As with the AirAsia disaster, the accident happened in what is known as the “intertropical convergence zone”, an area around the equator where the north and south trade winds meet, and thunderstorms are common.

But one can already see where accident investigators will place the responsibility for the loss 162 lives:

The investigation into AF447 found that both technical and human error were to blame. After the speed sensors froze up and failed, the pilots failed to react properly, according to the French aviation authority who said they lacked proper training.

Jonan on Tuesday likened the doomed plane’s ascent to a fighter jet, although experts noted that warplanes can climb considerably faster – 10,000 feet per minute when at altitude.

However, Tom Ballantyne, Sydney-based chief correspondent for Orient Aviation magazine, said the rate of climb of the AirAsia jet was “just phenomenal”, adding: “I’m not sure I’ve heard of anything that dramatic before.”

So much for the accuracy of the “experts.” The BEA reported AF447 climbed at in excess of 7,000 feet per minute, and the F-15E’s flight envelope reaches to a service ceiling above 59,000 feet and has an acknowledged climb rate that can exceed 50,000 feet/min.

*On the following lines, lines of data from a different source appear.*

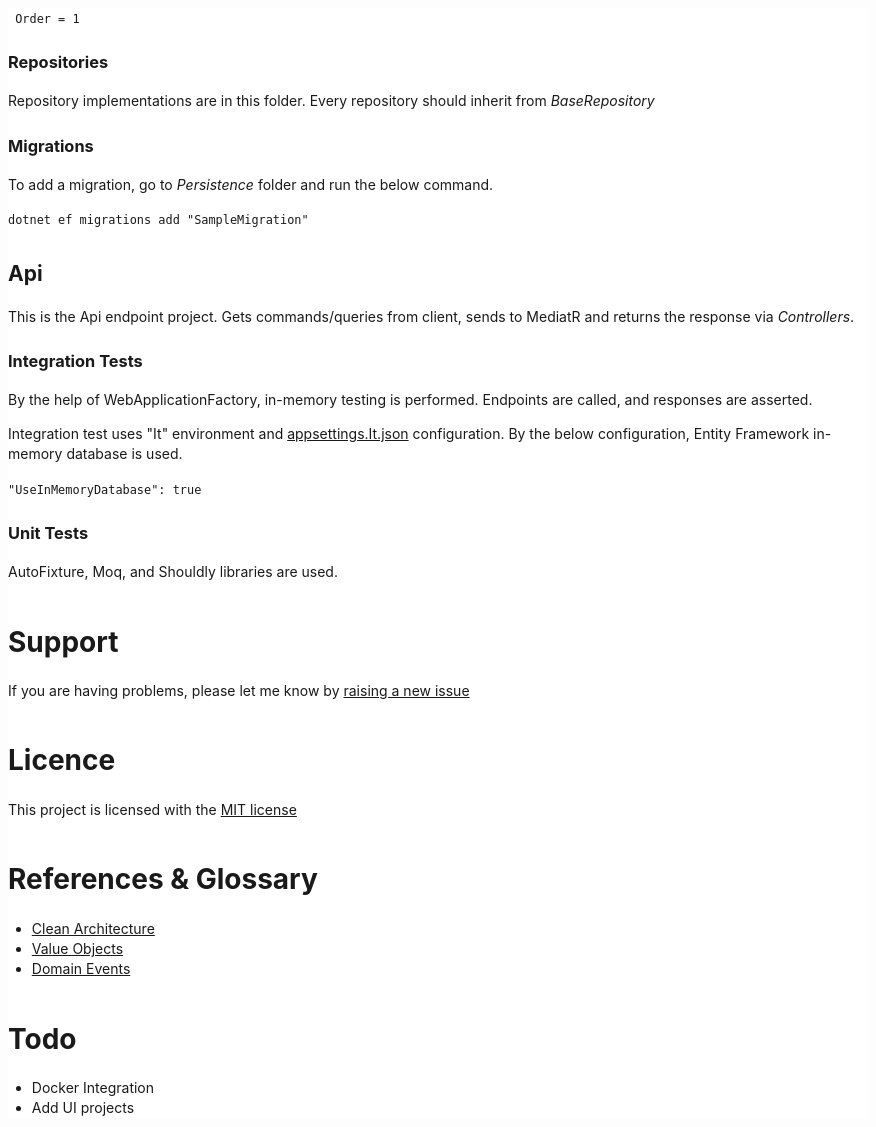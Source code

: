      Order = 1

### Repositories

Repository implementations are in this folder. Every repository should inherit from *BaseRepository*

### Migrations

To add a migration, go to *Persistence* folder and run the below command.

    dotnet ef migrations add "SampleMigration"

## Api

This is the Api endpoint project. Gets commands/queries from client, sends to MediatR and returns the response via *Controllers*.

### Integration Tests
By the help of WebApplicationFactory, in-memory testing is performed. Endpoints are called, and responses are asserted.

Integration test uses "It" environment and [appsettings.It.json](https://github.com/ibrahimuludag/CleanArchitecture/blob/main/src/CleanArchitecture.Api/appsettings.It.json) configuration. By the below configuration, Entity Framework in-memory database is used.

    "UseInMemoryDatabase": true


### Unit Tests
AutoFixture, Moq, and Shouldly libraries are used.

# Support

If you are having problems, please let me know by  [raising a new issue](https://github.com/ibrahimuludag/CleanArchitecture/issues/new)

# Licence
This project is licensed with the  [MIT license](https://github.com/ibrahimuludag/CleanArchitecture/blob/main/LICENSE)


# References & Glossary
- [Clean Architecture](https://www.techtarget.com/whatis/definition/clean-architecture)
- [Value Objects](https://en.wikipedia.org/wiki/Value_object)
- [Domain Events](https://learn.microsoft.com/en-us/dotnet/architecture/microservices/microservice-ddd-cqrs-patterns/domain-events-design-implementation)

# Todo
- Docker Integration
- Add UI projects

Far more annoying than how fact-challenged professionals are in general is their total cluelessness that there is a severe design flaw embedded in Airbus’ flight control laws that might have caused the AF447 and QZ8501 crashes outright. Modern air transports such as the A320 are designed to pitch up automatically should any overspeed be detected:

Over Speed or High Speed Protection is activated when airspeed exceeds VMO + 6 knots or MMO + M.01.

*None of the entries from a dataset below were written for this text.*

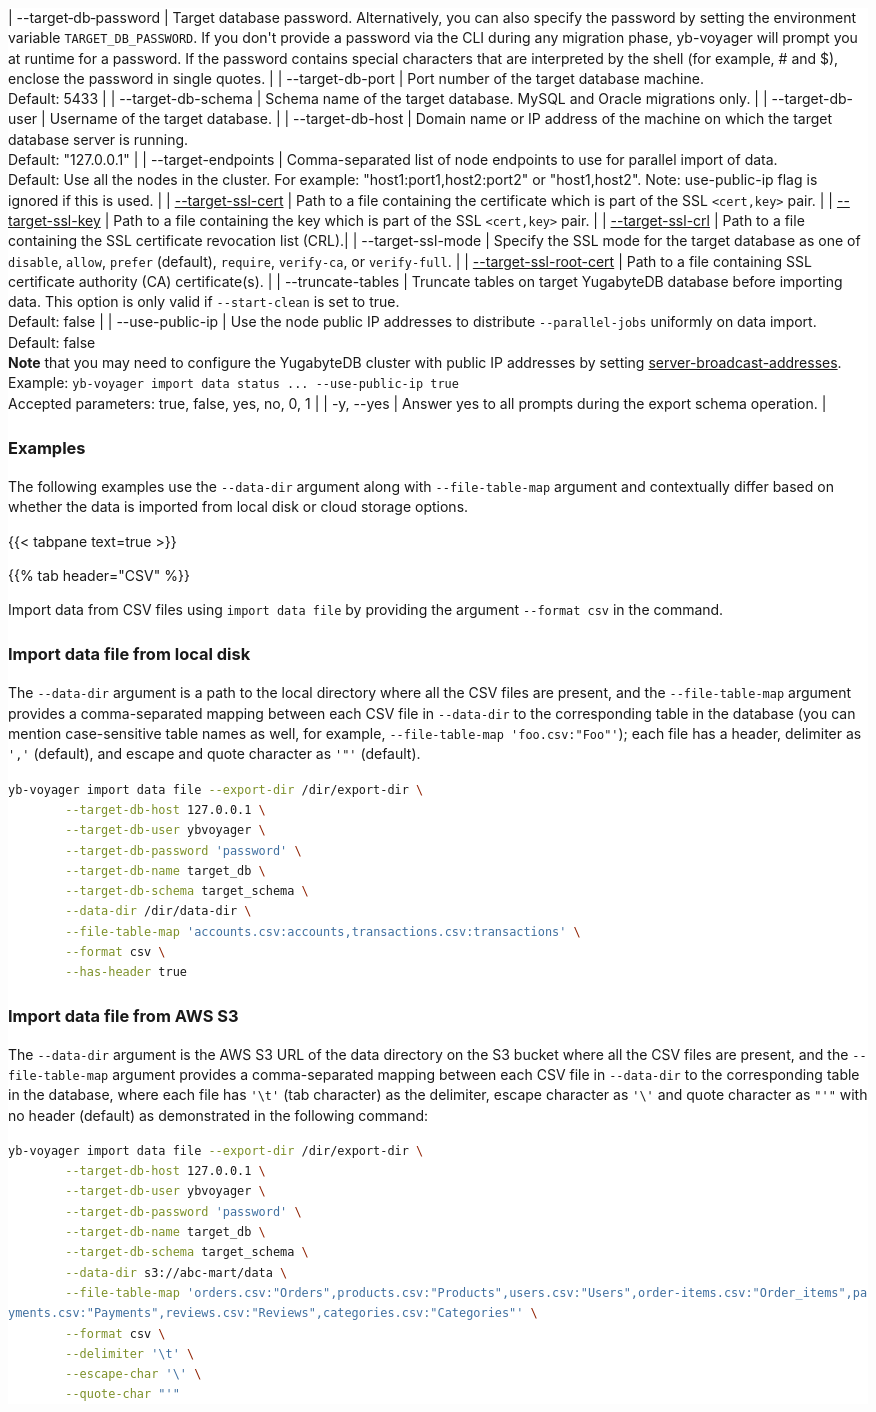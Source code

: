 | --target&#8209;db&#8209;password | Target database password. Alternatively, you can also specify the password by setting the environment variable `TARGET_DB_PASSWORD`. If you don't provide a password via the CLI during any migration phase, yb-voyager will prompt you at runtime for a password. If the password contains special characters that are interpreted by the shell (for example, # and $), enclose the password in single quotes. |
| --target-db-port | Port number of the target database machine. <br> Default: 5433 |
| --target-db-schema | Schema name of the target database. MySQL and Oracle migrations only. |
| --target-db-user | Username of the target database. |
| --target-db-host | Domain name or IP address of the machine on which the target database server is running. <br>Default: "127.0.0.1" |
| --target-endpoints | Comma-separated list of node endpoints to use for parallel import of data.<br>Default: Use all the nodes in the cluster. For example: "host1:port1,host2:port2" or "host1,host2". Note: use-public-ip flag is ignored if this is used. |
| [--target-ssl-cert](../../yb-voyager-cli/#yugabytedb-options) | Path to a file containing the certificate which is part of the SSL `<cert,key>` pair. |
| [--target-ssl-key](../../yb-voyager-cli/#yugabytedb-options) | Path to a file containing the key which is part of the SSL `<cert,key>` pair. |
| [--target-ssl-crl](../../yb-voyager-cli/#yugabytedb-options) | Path to a file containing the SSL certificate revocation list (CRL).|
| --target-ssl-mode | Specify the SSL mode for the target database as one of `disable`, `allow`, `prefer` (default), `require`, `verify-ca`, or `verify-full`. |
| [--target-ssl-root-cert](../../yb-voyager-cli/#yugabytedb-options) <path> | Path to a file containing SSL certificate authority (CA) certificate(s). |
| --truncate-tables | Truncate tables on target YugabyteDB database before importing data. This option is only valid if `--start-clean` is set to true. <br>Default: false |
| --use-public-ip | Use the node public IP addresses to distribute `--parallel-jobs` uniformly on data import. <br>Default: false<br> **Note** that you may need to configure the YugabyteDB cluster with public IP addresses by setting [server-broadcast-addresses](../../../../reference/configuration/yb-tserver/#server-broadcast-addresses).<br>Example: `yb-voyager import data status ... --use-public-ip true`<br> Accepted parameters: true, false, yes, no, 0, 1 |
| -y, --yes  | Answer yes to all prompts during the export schema operation. |

### Examples

The following examples use the `--data-dir` argument along with `--file-table-map` argument and contextually differ based on whether the data is imported from local disk or cloud storage options.

{{< tabpane text=true >}}

 {{% tab header="CSV" %}}

Import data from CSV files using `import data file` by providing the argument `--format csv` in the command.

### Import data file from local disk

The `--data-dir` argument is a path to the local directory where all the CSV files are present, and the `--file-table-map` argument provides a comma-separated mapping between each CSV file in `--data-dir` to the corresponding table in the database (you can mention case-sensitive table names as well, for example, `--file-table-map 'foo.csv:"Foo"'`); each file has a header, delimiter as `','` (default), and escape and quote character as `'"'` (default).

```sh
yb-voyager import data file --export-dir /dir/export-dir \
        --target-db-host 127.0.0.1 \
        --target-db-user ybvoyager \
        --target-db-password 'password' \
        --target-db-name target_db \
        --target-db-schema target_schema \
        --data-dir /dir/data-dir \
        --file-table-map 'accounts.csv:accounts,transactions.csv:transactions' \
        --format csv \
        --has-header true
```

### Import data file from AWS S3

The `--data-dir` argument is the AWS S3 URL of the data directory on the S3 bucket where all the CSV files are present, and the `--file-table-map` argument provides a comma-separated mapping between each CSV file in `--data-dir` to the corresponding table in the database, where each file has `'\t'` (tab character) as the delimiter, escape character as `'\'` and quote character as `"'"` with no header (default) as demonstrated in the following command:

```sh
yb-voyager import data file --export-dir /dir/export-dir \
        --target-db-host 127.0.0.1 \
        --target-db-user ybvoyager \
        --target-db-password 'password' \
        --target-db-name target_db \
        --target-db-schema target_schema \
        --data-dir s3://abc-mart/data \
        --file-table-map 'orders.csv:"Orders",products.csv:"Products",users.csv:"Users",order-items.csv:"Order_items",payments.csv:"Payments",reviews.csv:"Reviews",categories.csv:"Categories"' \
        --format csv \
        --delimiter '\t' \
        --escape-char '\' \
        --quote-char "'"
```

The MMO overspeed protection limits are especially odd, as jet transports typically transition to Mach well above 25,000 feet, where AOA margins prior to stalling are much smaller than at lower altitudes. The overspeed mode will kill you if airspeed indications are erroneously high:

When it is active:

  • The autopilot disconnects

  • High speed aural warning is heard

  • Automatic pitch trimming stops

  • Bank angle limit is reduced from 67° to 45°

  • Side stick nose-down authority is reduced and a positive pitch-up command is introduced

  • Positive spiral static stability is introduced to 0° bank angle (instead of 33° bank angle in normal law), so that when the side stick is released it always returns to 0° bank angle instead of 33° bank angle

  • Regardless if the stick is released, the airplane continues to pitch-up until the airspeed slows to VMO/MMO at which point the high speed protection is deactivated and normal control laws are restored

Emphasis mine. I added “Regardless” and eliminated the phrase “High speed protection can be overridden,” because Airbus itself contradicts such an assertion:

The A320’s angle-of-attack and over-speed protection cannot be overridden by the pilot, and neither can its load factor limits of +2.5g and -1.0g.

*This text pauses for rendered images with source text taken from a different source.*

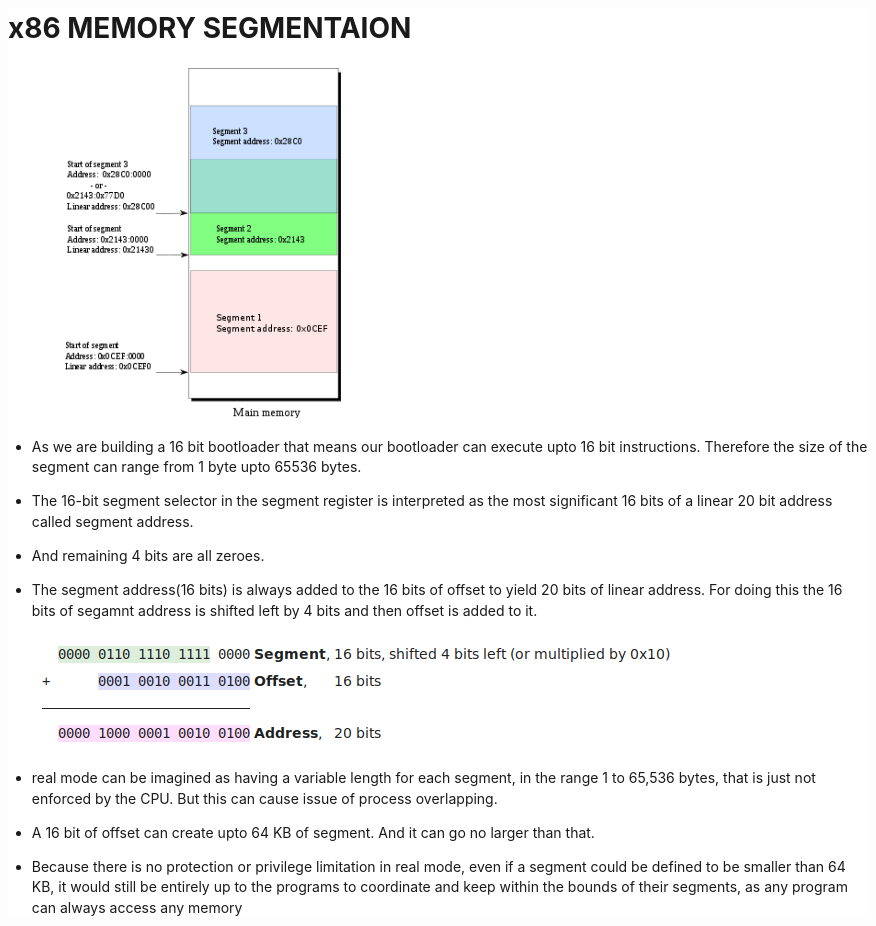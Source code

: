 



# x86 MEMORY SEGMENTAION
<img src="images/pic1.png" height=350 width=390>


* As we are building a 16 bit bootloader that means our bootloader can execute upto 16 bit instructions. Therefore the size of the segment can range from 1 byte upto 65536 bytes.

* The 16-bit segment selector in the segment register is interpreted as the most significant 16 bits of a linear 20 bit address called segment address.

* And remaining 4 bits are all zeroes. 

* The segment address(16 bits) is always added to the 16 bits of offset to yield 20 bits of linear address.
For doing this the 16 bits of segamnt address is shifted left by 4 bits and then offset is added to it.

<img src="images/calc.png">

* real mode can  be imagined as having a variable length for each segment, in the range 1 to 65,536 bytes, that is just not enforced by the CPU. But this can cause issue of process overlapping.

* A 16 bit of offset can create upto 64 KB of segment. And it can go no larger than that.

* Because there is no protection or privilege limitation in real mode, even if a segment could be defined to be smaller than 64 KB, it would still be entirely up to the programs to coordinate and keep within the bounds of their segments, as any program can always access any memory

6,000 or 7,000 ft/min climbs above 30,000 feet are incredible…especially on fly-by-wire aircraft. Control inputs are modulated, with a special emphasis on not exceeding performance and structural limits. Such climb rates are exceedingly high—the flight control computers should not have permitted such pilot inputs to reach the elevators in the first place. But there is one exception to those rules—overspeed.

The danger lies in mach tuck—the tendency for subsonic aircraft to pitch down as the center of lift moves forward in as airflow becomes transonic. Another part of the issue is that transonic airflow often causes ailerons, elevators, rudders and to a lesser extent secondary flight controls to flutter, causing pitch, roll and yaw upsets. Should the nose pitch excessively down, airspeed rises even more, exacerbating the situation until the aircraft passes structural limits and can suffer severe damage—up to and including in-flight breakup. However, none of these problems will arise unless the airspeed is actually excessive.

AF447 was acknowledged to have erroneous airspeed data displayed, and QZ8501 was transiting an area of severe weather that could have created the same icing conditions that set the A330’s data displays haywire. Should the airspeed data read far higher than VMO or (especially) MMO erroneously, an Airbus A320 product or newer (the A300 and A310 are not fly-by-wire) will pitch for the heavens regardless of pilot input. Climbs of 6,000 ft/min or greater would be expected under the circumstances.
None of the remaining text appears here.